Выбрать главу

5

В полдень Пнин по обыкновению вымыл руки и голову.

Из кабинета Р он забрал пальто, кашнэ, книгу и портфель. Д-р Фальтернфельс писал и улыбался; его сандвич был наполовину развернут; собака его околела. Пнин спустился мрачной лестницей и прошел через Музей Ваяния. Здание Гуманитарных наук, где, впрочем, ютились также Орнитология и Антропология, соединялось с другим кирпичным зданием, Фриз-Холлом, где помещался профессорский клуб, посредством довольно затейливой решетчатой галлереи: она сперва поднималась отлого, потом круто поворачивала и брела вниз, навстречу будничному запаху картофельного хвороста и скучного рационально сбалансированного стола. Летом ее шпалеры оживлялись трепещущими цветами; но сейчас ее наготу насквозь продувал ледяной ветер, и кто-то надел найденную красную рукавицу на трубку мертвого фонтана, от которого ответвление галлереи вело к дому президента.

Президент Пур, высокий, степенный, пожилой человек в темных очках, начал терять зрение года два тому назад и теперь почти совсем ослеп. Однако он с постоянством солнца ежедневно появлялся в Фриз-Холле, ведомый своей племянницей и секретаршей. Он входил с величавостью античной статуи, шествуя в своей собственной тьме к незримому завтраку, и хотя все давно привыкли к его трагическому появлению, а все-таки пока его подводили к его резному стулу и он ощупывал край стола, неизменно набегала тень тишины; и странно было видеть прямо позади него, на стене, его стилизованное изображение в сиреневом двубортном костюме и терракотовых башмаках, глядящее сияющими фуксиновыми глазами на свитки, вручаемые ему Рихардом Вагнером, Достоевским и Конфуцием,- эту группу лет десять назад Олег Комаров из Отделения Изящных Искусств вписал в знаменитую фреску Ланга 1938 года, которая вела кругом всей столовой процессию исторических лиц и Уэйндельских профессоров.

Пнин, желая кое о чем спросить своего соотечественника, сел с ним рядом. Этот Комаров, сын казака, был коротенький, коротко остриженный человек с ноздрями, как у черепа.

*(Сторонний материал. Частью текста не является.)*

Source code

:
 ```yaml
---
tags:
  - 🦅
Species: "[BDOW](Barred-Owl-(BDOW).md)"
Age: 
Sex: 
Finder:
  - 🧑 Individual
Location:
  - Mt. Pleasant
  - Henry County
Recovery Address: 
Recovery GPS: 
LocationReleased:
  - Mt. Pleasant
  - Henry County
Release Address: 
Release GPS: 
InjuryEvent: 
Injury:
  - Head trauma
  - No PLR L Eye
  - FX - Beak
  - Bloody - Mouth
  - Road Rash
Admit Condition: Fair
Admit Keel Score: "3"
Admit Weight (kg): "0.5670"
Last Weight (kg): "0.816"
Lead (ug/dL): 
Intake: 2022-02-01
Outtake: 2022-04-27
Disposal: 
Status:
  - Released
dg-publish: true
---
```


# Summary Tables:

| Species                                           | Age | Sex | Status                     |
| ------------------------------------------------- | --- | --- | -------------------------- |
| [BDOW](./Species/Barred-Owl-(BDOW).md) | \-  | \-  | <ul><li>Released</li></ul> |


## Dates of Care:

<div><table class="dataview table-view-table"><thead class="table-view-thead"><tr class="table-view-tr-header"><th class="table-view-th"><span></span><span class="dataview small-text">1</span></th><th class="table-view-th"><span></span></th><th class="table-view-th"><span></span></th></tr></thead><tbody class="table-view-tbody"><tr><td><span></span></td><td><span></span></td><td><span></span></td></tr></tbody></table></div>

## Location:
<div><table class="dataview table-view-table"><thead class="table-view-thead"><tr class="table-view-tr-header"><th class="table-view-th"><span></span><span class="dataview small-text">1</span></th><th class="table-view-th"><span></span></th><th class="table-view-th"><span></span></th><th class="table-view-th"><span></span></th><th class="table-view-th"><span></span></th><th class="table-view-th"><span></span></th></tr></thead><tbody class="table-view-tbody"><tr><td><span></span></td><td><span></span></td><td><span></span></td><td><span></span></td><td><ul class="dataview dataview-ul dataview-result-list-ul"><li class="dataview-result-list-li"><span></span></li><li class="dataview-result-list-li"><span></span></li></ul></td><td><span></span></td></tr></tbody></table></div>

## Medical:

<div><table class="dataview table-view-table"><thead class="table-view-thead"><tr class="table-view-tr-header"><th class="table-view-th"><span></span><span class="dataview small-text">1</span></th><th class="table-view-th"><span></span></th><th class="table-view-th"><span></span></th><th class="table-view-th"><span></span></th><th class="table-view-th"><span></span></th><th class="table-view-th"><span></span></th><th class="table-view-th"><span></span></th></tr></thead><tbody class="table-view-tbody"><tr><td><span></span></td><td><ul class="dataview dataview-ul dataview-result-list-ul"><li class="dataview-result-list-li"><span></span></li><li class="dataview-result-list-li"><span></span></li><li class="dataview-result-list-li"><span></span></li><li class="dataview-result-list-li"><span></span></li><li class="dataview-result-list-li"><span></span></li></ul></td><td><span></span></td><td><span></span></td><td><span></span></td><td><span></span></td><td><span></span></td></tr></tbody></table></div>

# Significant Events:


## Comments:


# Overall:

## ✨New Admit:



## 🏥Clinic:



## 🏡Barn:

Они с Серафимой, его крупной, радушной москвичкой-женой, носившей на длинной серебряной цепочке тибетский амулет, который свисал до ее большого, мягкого живота, время от времени устраивали «русские» вечера, с «русскими» закусками и гитарой и более или менее фальшивыми народными песнями – и там застенчивых аспирантов обучали обряду вкушения водки и прочим затхлым русским обычаям; и, встречаясь после таких пирушек с неприветливым Пниным, Серафима и Олег (она – возводя глаза к небесам, он – прикрыв свои рукою), бывало, бормотали, благоговейно изумляясь собственной щедрости: «Господи, сколько мы им даем!» – разумея под «ними» темных американцев. Только другому русскому была понятна эта смесь черносотенства с советофильством, свойственная псевдокрасочным Комаровым, для которых идеальная Россия состояла бы из Красной Армии, помазанника-государя, колхозов, антропософии, Русской Церкви и гидро-электростанций. Пнин и Олег Комаров обыкновенно находились в состоянии приглушенной вражды, но встречи были неизбежны, и те из их американских коллег, которые считали Комаровых «чудными людьми» и передразнивали чудаковатого Пнина, были уверены, что живописец и Пнин большие друзья.

Не прибегая к очень специальному исследованию было бы трудно сказать, кто из них, Пнин или Комаров, хуже говорил по-английски; пожалуй, Пнин; но по причине своего возраста, общего образования и чуть более давнего американского гражданства он находил возможным поправлять частые английские интерполяции Комарова, и Комарова это бесило даже больше, чем «антикварный либерализм» Пнина.

– Послушайте, Комаров,- (несколько бесцеремонное обращение) сказал Пнин.- Я не могу понять, кому еще здесь могла понадобиться эта книга; уж наверное не моим студентам, а если вам, то не понимаю, к чему она вам,

– Ни к чему,- ответил Комаров, мельком взглянув на книгу.- Нот интерестид (Не интересуюсь),- добавил он по-английски.

Пнин раза два беззвучно пошевелил губами и нижней челюстью, хотел что-то сказать, не сказал и снова принялся за салат.